** Data for this exercise **
▽
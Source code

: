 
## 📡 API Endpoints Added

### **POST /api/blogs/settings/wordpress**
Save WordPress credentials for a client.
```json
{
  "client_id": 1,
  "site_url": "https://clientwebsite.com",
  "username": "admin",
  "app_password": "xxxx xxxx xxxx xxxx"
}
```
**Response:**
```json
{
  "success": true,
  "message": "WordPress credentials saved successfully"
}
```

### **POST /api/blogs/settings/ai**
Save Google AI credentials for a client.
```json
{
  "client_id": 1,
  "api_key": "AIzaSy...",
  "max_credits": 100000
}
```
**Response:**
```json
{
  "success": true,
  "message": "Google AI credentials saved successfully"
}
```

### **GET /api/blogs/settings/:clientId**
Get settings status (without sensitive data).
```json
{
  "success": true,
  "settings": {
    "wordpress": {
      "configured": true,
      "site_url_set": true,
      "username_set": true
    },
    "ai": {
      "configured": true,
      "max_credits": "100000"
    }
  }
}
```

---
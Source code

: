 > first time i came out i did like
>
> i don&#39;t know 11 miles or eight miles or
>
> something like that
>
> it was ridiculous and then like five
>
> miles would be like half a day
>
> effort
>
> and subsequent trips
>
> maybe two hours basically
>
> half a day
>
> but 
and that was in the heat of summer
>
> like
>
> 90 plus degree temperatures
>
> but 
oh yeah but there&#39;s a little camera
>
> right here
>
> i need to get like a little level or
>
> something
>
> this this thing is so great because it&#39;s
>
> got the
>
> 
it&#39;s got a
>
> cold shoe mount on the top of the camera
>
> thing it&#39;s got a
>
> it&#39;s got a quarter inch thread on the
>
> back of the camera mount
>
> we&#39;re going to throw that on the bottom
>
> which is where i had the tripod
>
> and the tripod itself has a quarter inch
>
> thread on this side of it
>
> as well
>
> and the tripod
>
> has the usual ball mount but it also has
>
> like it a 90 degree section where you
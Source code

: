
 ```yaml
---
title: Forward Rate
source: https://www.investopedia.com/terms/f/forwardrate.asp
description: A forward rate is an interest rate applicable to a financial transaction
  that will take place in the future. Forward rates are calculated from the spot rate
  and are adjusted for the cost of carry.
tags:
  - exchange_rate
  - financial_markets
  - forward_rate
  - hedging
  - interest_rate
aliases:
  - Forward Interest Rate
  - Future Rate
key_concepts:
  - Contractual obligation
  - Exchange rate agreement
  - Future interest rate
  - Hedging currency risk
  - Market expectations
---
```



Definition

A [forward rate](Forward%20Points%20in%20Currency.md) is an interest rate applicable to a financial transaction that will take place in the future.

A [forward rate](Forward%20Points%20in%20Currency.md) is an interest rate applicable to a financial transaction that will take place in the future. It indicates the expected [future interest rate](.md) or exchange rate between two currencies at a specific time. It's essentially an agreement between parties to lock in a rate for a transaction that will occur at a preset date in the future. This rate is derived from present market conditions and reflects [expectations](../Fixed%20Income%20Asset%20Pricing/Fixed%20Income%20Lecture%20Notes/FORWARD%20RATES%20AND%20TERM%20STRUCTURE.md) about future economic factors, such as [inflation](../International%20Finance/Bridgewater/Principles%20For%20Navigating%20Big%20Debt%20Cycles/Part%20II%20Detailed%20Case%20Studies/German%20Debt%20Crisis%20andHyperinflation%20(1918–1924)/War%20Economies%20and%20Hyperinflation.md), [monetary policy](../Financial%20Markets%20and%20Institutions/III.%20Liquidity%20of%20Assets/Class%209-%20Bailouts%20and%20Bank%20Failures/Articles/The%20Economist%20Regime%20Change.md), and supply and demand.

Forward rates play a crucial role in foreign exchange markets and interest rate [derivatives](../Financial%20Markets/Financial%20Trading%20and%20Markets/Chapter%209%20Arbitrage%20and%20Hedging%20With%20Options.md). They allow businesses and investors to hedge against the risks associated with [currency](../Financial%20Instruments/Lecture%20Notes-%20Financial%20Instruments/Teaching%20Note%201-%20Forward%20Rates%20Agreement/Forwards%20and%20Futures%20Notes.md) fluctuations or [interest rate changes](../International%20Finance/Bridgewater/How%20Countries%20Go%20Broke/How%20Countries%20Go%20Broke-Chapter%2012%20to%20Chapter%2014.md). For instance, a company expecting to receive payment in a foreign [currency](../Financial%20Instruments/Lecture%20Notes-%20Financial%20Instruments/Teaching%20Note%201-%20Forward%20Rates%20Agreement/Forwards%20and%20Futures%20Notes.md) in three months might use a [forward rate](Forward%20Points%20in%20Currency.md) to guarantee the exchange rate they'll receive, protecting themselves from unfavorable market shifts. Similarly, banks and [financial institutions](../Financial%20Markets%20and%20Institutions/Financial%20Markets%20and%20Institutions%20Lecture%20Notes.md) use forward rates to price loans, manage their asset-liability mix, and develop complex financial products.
△
** Assignment **
Write out each line exactly, as it is shown above.

** Response to this exercise **
Source code

: 
## 📡 API Endpoints Added

### **POST /api/blogs/settings/wordpress**
Save WordPress credentials for a client.
```json
{
  "client_id": 1,
  "site_url": "https://clientwebsite.com",
  "username": "admin",
  "app_password": "xxxx xxxx xxxx xxxx"
}
```
**Response:**
```json
{
  "success": true,
  "message": "WordPress credentials saved successfully"
}
```

### **POST /api/blogs/settings/ai**
Save Google AI credentials for a client.
```json
{
  "client_id": 1,
  "api_key": "AIzaSy...",
  "max_credits": 100000
}
```
**Response:**
```json
{
  "success": true,
  "message": "Google AI credentials saved successfully"
}
```

### **GET /api/blogs/settings/:clientId**
Get settings status (without sensitive data).
```json
{
  "success": true,
  "settings": {
    "wordpress": {
      "configured": true,
      "site_url_set": true,
      "username_set": true
    },
    "ai": {
      "configured": true,
      "max_credits": "100000"
    }
  }
}
```

---
Source code

: > first time i came out i did like
>
> i don&#39;t know 11 miles or eight miles or
>
> something like that
>
> it was ridiculous and then like five
>
> miles would be like half a day
>
> effort
>
> and subsequent trips
>
> maybe two hours basically
>
> half a day
>
> but 
and that was in the heat of summer
>
> like
>
> 90 plus degree temperatures
>
> but 
oh yeah but there&#39;s a little camera
>
> right here
>
> i need to get like a little level or
>
> something
>
> this this thing is so great because it&#39;s
>
> got the
>
> 
it&#39;s got a
>
> cold shoe mount on the top of the camera
>
> thing it&#39;s got a
>
> it&#39;s got a quarter inch thread on the
>
> back of the camera mount
>
> we&#39;re going to throw that on the bottom
>
> which is where i had the tripod
>
> and the tripod itself has a quarter inch
>
> thread on this side of it
>
> as well
>
> and the tripod
>
> has the usual ball mount but it also has
>
> like it a 90 degree section where you
Source code

:
 ```yaml
---
title: Forward Rate
source: https://www.investopedia.com/terms/f/forwardrate.asp
description: A forward rate is an interest rate applicable to a financial transaction
  that will take place in the future. Forward rates are calculated from the spot rate
  and are adjusted for the cost of carry.
tags:
  - exchange_rate
  - financial_markets
  - forward_rate
  - hedging
  - interest_rate
aliases:
  - Forward Interest Rate
  - Future Rate
key_concepts:
  - Contractual obligation
  - Exchange rate agreement
  - Future interest rate
  - Hedging currency risk
  - Market expectations
---
```



Definition

A [forward rate](Forward%20Points%20in%20Currency.md) is an interest rate applicable to a financial transaction that will take place in the future.

A [forward rate](Forward%20Points%20in%20Currency.md) is an interest rate applicable to a financial transaction that will take place in the future. It indicates the expected [future interest rate](.md) or exchange rate between two currencies at a specific time. It's essentially an agreement between parties to lock in a rate for a transaction that will occur at a preset date in the future. This rate is derived from present market conditions and reflects [expectations](../Fixed%20Income%20Asset%20Pricing/Fixed%20Income%20Lecture%20Notes/FORWARD%20RATES%20AND%20TERM%20STRUCTURE.md) about future economic factors, such as [inflation](../International%20Finance/Bridgewater/Principles%20For%20Navigating%20Big%20Debt%20Cycles/Part%20II%20Detailed%20Case%20Studies/German%20Debt%20Crisis%20andHyperinflation%20(1918–1924)/War%20Economies%20and%20Hyperinflation.md), [monetary policy](../Financial%20Markets%20and%20Institutions/III.%20Liquidity%20of%20Assets/Class%209-%20Bailouts%20and%20Bank%20Failures/Articles/The%20Economist%20Regime%20Change.md), and supply and demand.

Forward rates play a crucial role in foreign exchange markets and interest rate [derivatives](../Financial%20Markets/Financial%20Trading%20and%20Markets/Chapter%209%20Arbitrage%20and%20Hedging%20With%20Options.md). They allow businesses and investors to hedge against the risks associated with [currency](../Financial%20Instruments/Lecture%20Notes-%20Financial%20Instruments/Teaching%20Note%201-%20Forward%20Rates%20Agreement/Forwards%20and%20Futures%20Notes.md) fluctuations or [interest rate changes](../International%20Finance/Bridgewater/How%20Countries%20Go%20Broke/How%20Countries%20Go%20Broke-Chapter%2012%20to%20Chapter%2014.md). For instance, a company expecting to receive payment in a foreign [currency](../Financial%20Instruments/Lecture%20Notes-%20Financial%20Instruments/Teaching%20Note%201-%20Forward%20Rates%20Agreement/Forwards%20and%20Futures%20Notes.md) in three months might use a [forward rate](Forward%20Points%20in%20Currency.md) to guarantee the exchange rate they'll receive, protecting themselves from unfavorable market shifts. Similarly, banks and [financial institutions](../Financial%20Markets%20and%20Institutions/Financial%20Markets%20and%20Institutions%20Lecture%20Notes.md) use forward rates to price loans, manage their asset-liability mix, and develop complex financial products.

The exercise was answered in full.